Exercise aim: Lines of the data that contain the word "username" are the ones to copy.

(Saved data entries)
----
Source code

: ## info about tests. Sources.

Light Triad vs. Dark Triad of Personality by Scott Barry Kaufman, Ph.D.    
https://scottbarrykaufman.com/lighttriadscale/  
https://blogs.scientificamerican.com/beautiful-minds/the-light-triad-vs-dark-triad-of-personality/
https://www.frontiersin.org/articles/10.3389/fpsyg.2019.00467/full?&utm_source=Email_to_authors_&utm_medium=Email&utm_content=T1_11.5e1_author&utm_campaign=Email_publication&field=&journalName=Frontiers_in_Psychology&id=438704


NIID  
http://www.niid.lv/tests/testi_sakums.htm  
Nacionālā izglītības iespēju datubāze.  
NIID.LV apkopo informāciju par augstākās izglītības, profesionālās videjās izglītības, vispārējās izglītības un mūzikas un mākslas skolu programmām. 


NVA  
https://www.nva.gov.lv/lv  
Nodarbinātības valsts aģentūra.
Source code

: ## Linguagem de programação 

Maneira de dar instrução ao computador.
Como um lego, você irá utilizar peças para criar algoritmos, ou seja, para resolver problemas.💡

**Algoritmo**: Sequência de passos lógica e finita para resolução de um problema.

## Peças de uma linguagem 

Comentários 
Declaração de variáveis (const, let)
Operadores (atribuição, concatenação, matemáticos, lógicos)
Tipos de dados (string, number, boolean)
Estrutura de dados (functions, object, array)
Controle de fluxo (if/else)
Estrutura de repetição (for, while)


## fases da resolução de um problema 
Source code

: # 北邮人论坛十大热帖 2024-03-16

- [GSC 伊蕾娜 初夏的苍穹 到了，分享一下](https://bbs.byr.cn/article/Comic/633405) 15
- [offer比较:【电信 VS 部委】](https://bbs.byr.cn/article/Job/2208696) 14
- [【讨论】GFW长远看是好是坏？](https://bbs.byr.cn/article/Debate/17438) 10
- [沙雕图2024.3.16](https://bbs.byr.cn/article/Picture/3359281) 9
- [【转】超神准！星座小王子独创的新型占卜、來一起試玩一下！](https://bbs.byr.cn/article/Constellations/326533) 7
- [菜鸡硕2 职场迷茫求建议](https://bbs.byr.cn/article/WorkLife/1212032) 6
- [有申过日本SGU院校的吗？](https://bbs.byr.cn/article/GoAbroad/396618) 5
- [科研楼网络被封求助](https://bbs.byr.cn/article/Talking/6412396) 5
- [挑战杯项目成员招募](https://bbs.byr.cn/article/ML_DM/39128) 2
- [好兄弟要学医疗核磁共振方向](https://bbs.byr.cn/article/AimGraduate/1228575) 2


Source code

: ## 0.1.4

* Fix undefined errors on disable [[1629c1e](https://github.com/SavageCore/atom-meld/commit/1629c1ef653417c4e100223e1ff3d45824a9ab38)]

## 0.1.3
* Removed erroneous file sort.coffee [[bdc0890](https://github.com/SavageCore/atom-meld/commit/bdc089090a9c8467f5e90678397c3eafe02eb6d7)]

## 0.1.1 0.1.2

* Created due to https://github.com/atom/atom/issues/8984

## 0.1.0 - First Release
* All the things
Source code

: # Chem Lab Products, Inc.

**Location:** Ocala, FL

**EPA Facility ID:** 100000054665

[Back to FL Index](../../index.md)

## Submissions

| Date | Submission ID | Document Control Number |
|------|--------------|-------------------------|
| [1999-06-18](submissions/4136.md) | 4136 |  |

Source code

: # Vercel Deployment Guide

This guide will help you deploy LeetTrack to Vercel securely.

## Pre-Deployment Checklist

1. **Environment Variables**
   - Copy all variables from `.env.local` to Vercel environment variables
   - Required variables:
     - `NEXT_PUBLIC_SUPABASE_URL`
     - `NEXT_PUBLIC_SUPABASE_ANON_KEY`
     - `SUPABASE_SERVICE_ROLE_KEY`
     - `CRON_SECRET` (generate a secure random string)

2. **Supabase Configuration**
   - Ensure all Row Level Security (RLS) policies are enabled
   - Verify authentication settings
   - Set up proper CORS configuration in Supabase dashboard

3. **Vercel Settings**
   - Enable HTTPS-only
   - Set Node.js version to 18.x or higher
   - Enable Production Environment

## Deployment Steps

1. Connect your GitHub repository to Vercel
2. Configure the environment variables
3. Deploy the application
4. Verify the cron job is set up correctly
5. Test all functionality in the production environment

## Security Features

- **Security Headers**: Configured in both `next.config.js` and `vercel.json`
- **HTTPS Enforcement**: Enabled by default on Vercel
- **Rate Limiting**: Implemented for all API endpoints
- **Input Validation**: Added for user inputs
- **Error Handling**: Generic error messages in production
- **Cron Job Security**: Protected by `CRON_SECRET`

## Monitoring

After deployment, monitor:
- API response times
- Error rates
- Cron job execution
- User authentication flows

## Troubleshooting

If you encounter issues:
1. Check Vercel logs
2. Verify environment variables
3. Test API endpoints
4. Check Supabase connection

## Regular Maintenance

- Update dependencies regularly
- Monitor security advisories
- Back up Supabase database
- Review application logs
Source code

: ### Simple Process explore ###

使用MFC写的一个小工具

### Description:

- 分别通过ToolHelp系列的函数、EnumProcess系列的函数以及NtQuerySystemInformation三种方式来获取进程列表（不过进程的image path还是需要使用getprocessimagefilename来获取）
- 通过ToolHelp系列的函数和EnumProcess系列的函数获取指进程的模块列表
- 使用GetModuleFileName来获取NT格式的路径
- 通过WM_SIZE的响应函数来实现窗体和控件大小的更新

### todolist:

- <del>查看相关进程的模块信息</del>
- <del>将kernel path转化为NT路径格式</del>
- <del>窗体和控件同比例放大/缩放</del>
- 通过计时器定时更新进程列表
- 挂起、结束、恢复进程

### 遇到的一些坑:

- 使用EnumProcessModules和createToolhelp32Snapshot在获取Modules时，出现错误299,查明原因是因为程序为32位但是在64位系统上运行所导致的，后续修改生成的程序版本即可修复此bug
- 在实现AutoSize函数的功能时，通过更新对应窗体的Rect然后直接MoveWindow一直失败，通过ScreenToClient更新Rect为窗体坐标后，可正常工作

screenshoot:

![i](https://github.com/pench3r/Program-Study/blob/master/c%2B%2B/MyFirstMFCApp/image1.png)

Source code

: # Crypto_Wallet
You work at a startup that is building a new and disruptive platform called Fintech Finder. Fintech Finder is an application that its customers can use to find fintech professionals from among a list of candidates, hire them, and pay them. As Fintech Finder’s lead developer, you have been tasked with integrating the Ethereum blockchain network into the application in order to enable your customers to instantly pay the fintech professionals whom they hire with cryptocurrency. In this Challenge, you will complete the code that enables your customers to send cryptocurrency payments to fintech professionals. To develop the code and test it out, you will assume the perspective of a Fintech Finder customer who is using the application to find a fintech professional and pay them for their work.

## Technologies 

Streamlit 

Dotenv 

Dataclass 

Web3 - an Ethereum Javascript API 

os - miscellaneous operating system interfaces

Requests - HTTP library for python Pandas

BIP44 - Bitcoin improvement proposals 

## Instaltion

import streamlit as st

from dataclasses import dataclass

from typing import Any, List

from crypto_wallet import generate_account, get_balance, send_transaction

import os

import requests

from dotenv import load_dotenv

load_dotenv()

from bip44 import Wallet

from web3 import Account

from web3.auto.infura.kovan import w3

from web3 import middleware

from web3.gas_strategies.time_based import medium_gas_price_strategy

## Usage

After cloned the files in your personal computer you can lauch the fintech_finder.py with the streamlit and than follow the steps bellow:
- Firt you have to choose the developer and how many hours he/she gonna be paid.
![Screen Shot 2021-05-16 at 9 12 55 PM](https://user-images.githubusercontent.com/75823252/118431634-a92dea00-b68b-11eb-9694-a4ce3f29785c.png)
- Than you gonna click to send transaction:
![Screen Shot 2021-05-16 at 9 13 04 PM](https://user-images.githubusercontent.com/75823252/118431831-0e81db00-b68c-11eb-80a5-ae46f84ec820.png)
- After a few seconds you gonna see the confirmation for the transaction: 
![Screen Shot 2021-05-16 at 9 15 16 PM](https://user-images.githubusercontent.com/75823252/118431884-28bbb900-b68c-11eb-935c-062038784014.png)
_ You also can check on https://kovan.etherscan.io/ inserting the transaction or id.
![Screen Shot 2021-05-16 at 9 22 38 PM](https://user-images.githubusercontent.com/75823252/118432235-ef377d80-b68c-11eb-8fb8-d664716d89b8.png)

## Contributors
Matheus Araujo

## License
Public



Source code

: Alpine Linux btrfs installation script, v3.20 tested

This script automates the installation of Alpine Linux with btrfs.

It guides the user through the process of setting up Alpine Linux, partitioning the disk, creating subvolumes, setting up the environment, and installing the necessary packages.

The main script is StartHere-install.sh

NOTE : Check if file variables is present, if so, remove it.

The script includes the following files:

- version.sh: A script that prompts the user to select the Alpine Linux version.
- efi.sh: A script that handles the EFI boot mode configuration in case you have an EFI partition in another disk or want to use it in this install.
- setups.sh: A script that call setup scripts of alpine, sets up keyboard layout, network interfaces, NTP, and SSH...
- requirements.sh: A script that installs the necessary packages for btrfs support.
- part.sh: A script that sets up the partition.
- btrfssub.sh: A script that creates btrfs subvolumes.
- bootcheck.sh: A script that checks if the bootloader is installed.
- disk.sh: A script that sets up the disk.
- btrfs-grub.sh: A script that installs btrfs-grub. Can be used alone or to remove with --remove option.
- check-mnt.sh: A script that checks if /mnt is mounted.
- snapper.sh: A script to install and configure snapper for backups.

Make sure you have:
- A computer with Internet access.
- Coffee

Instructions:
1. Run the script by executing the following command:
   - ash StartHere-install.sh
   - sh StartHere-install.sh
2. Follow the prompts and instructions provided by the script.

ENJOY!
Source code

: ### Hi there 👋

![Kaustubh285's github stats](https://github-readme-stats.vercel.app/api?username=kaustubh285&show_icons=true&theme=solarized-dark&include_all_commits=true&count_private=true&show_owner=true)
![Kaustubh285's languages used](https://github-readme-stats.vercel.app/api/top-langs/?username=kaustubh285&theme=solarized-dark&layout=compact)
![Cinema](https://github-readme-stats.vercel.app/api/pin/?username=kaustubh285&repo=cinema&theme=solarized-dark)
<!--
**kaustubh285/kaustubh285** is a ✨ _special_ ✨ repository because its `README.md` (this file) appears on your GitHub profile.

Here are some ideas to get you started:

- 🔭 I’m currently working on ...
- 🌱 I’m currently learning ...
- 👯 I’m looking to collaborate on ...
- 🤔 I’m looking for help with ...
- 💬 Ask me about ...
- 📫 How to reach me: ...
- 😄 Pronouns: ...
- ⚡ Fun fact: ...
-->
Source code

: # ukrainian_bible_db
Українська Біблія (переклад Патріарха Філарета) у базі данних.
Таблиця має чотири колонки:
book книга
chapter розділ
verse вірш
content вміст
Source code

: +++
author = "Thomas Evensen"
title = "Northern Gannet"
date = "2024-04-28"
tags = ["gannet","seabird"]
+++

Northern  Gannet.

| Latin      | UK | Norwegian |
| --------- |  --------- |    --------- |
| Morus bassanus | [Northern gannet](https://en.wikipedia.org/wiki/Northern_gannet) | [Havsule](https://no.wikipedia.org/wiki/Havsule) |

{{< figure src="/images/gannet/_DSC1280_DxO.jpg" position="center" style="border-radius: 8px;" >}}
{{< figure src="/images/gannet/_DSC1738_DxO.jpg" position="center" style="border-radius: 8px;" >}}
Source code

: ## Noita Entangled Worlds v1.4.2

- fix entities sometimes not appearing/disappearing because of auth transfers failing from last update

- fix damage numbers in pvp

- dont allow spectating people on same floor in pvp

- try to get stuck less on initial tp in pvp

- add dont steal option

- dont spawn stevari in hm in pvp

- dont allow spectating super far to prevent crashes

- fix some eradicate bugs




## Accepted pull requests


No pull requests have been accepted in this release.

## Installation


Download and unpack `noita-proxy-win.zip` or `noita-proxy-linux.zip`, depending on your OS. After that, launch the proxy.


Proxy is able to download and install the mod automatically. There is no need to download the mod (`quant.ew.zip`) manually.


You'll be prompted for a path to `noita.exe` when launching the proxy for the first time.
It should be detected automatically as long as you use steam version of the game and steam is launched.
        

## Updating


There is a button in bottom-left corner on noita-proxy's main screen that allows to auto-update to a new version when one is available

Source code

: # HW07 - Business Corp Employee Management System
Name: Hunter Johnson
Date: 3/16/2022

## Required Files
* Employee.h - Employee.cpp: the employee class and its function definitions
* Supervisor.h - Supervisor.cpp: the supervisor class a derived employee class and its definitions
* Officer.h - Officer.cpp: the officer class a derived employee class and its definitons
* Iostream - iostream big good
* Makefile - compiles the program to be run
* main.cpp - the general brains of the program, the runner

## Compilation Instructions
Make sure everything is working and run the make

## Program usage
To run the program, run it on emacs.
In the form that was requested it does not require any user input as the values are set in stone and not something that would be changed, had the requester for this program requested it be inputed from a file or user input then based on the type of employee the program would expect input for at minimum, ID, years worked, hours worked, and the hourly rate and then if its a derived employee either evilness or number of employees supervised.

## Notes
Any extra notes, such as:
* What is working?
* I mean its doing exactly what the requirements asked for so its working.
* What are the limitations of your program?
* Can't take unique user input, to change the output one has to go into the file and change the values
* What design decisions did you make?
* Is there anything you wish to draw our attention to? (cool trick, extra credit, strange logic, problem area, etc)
----
Exercise response:
![Kaustubh285's github stats](https://github-readme-stats.vercel.app/api?username=kaustubh285&show_icons=true&theme=solarized-dark&include_all_commits=true&count_private=true&show_owner=true)
![Kaustubh285's languages used](https://github-readme-stats.vercel.app/api/top-langs/?username=kaustubh285&theme=solarized-dark&layout=compact)
![Cinema](https://github-readme-stats.vercel.app/api/pin/?username=kaustubh285&repo=cinema&theme=solarized-dark)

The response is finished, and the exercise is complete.